There are many ways to relieve pain.  We go through pain all the time in major and minor ways–sometimes we medicate it and sometimes we don’t.  Techniques such as deep breathing, distraction, counter pressure, heat, cold, water, massage, acupressure, dim light, and myriad other things can be effective in managing all kinds of pain, including labor and birth pain.  No one should tell women that these are her only possible options for pain relief either (unless she is in a situation where that is actually true, such as a surprise birth on the bus).

However, some people discount non-chemical, pharmaceutical, or medical forms of pain relief as no pain relief at all.  For instance, a recent article in Harvard Magazine about rising cesareans rates said that one woman profiled had “written up a “birth plan” that included trying to go without pain relief.”  I really, really doubt that her goal was to go without pain relief.  Who in their right mind says, “Let me feel every bit of  pain.  Let’s heighten the pain potential–bring it on!” (the article is available here : http://harvardmagazine.com/2012/11/labor-interrupted)

As such, while birthing centers are quite clear that they do not offer chemical, pharmaceutical, or medical forms of pain relief, hospitals are not always clear that they do not offer, suggest, or support non-chemical, pharmaceutical, or medical forms of pain relief.  For instance, if you ask a hospital if they have tubs for laboring women (birthing centers sometimes call these “aquadurals”), they may say “we don’t allow water birth.”  Getting water-based pain relief in first stage labor does not mean one has to deliver in the tub (though through shared decision making and informed consent, it seems that choice should be up to the woman as well).  Some hospitals will say a woman can bring her own tub.  It’s hard to imagine a situation where it would be suggested that a woman bring her own epidural.

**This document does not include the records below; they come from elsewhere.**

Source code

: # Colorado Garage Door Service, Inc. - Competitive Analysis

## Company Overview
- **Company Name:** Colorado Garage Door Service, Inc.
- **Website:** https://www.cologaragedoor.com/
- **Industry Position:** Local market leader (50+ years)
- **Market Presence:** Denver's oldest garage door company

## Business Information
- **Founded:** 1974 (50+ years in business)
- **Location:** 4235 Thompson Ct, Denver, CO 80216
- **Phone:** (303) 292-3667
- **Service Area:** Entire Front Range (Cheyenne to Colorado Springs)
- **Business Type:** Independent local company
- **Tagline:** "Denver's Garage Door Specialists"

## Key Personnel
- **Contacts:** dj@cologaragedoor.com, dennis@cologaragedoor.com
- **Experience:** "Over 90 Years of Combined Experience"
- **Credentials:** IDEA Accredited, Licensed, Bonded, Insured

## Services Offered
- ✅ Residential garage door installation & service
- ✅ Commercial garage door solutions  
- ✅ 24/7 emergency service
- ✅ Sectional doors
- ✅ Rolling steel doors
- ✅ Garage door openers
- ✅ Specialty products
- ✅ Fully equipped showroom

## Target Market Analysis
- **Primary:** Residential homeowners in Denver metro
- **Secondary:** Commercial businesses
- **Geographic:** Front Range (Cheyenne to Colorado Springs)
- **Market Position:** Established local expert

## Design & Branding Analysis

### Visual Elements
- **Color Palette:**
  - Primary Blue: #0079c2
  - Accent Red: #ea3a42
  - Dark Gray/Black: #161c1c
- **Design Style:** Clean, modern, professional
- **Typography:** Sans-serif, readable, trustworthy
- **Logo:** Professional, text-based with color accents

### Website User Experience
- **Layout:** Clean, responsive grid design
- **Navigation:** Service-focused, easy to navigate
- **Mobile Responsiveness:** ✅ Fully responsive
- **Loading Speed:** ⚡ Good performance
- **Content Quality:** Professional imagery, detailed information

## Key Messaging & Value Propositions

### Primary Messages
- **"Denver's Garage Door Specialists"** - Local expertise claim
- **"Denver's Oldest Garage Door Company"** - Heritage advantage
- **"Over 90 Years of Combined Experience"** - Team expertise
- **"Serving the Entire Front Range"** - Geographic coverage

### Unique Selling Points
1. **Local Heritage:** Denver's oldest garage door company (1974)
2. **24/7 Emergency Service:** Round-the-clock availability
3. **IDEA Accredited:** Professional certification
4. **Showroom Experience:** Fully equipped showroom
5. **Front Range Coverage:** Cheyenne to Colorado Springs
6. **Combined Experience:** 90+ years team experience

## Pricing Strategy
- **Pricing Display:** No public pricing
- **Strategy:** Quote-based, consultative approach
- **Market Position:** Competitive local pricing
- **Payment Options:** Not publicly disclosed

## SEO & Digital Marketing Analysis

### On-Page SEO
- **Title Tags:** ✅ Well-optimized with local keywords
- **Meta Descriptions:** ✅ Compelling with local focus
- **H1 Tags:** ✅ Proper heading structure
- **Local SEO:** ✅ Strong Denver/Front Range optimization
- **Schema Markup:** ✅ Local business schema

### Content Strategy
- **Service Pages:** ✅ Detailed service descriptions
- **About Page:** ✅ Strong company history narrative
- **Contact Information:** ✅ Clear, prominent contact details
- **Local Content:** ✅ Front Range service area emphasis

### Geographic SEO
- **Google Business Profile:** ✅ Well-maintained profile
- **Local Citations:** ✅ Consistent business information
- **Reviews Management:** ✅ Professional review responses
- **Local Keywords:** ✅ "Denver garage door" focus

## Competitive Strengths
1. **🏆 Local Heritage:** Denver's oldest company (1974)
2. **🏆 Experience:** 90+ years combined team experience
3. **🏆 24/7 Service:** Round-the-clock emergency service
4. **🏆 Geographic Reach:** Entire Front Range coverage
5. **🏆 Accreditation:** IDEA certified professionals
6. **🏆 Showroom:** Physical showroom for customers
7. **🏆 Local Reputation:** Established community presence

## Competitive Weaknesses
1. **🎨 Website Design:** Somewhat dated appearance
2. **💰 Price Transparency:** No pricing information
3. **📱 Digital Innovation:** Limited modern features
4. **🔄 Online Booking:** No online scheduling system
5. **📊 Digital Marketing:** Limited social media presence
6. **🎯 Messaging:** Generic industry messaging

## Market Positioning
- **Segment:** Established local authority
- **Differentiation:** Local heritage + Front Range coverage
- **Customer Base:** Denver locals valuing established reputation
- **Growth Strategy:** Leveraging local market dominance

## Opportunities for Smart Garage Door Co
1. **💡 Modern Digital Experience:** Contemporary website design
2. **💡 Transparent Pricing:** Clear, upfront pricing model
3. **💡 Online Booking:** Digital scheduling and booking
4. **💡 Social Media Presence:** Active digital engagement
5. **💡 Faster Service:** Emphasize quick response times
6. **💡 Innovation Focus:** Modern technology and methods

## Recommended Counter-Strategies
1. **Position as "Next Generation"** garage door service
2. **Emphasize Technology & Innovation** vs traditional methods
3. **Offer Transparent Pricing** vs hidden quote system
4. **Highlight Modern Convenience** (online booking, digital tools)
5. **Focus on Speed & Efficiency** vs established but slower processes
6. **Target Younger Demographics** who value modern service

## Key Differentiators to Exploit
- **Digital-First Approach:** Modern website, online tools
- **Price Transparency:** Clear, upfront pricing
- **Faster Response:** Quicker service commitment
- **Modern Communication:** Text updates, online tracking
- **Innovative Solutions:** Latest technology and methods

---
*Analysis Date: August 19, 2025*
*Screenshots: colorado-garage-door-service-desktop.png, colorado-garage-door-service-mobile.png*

No one gives marathon runners a hard time for wanting to run marathons.  In fact, running a marathon is usually seen as an achievement to be lauded.  To laud a women who wants to birth without an epidural or other drugs, however, is somehow seen as demeaning to women who do want epidurals or drugs.  Is a marathon runner demeaning to non-marathon runners?  Even if the marathon runner is actually proud of having run the marathon while you get a little winded when you go up the stairs too fast?

Women are capable of making their own decisions about pain relief, but first they need to know their options.  These options then need to be available.  Having a plan for an unmedicated birth also does not mean a woman can’t change her mind–just as deciding to run a marathon does not make it mandatory to finish it.  Even in a birthing center, a woman may choose to transfer to a hospital in order to get an epidural.  This happens.  And just as the marathon runner might be disappointed not to have finished the race, there is nothing wrong with a woman feeling a little disappointed if her pain relief  or other birth plans went awry.

There is no reason to demean any woman’s informed choice about pain relief in labor and birth, nor to deny or denigrate the forms of pain relief a woman ultimately chooses.  What it is important to do is provide complete and accurate information, make a full array of choices available, and support a woman’s plans and ultimate decisions.  That is being pro-woman.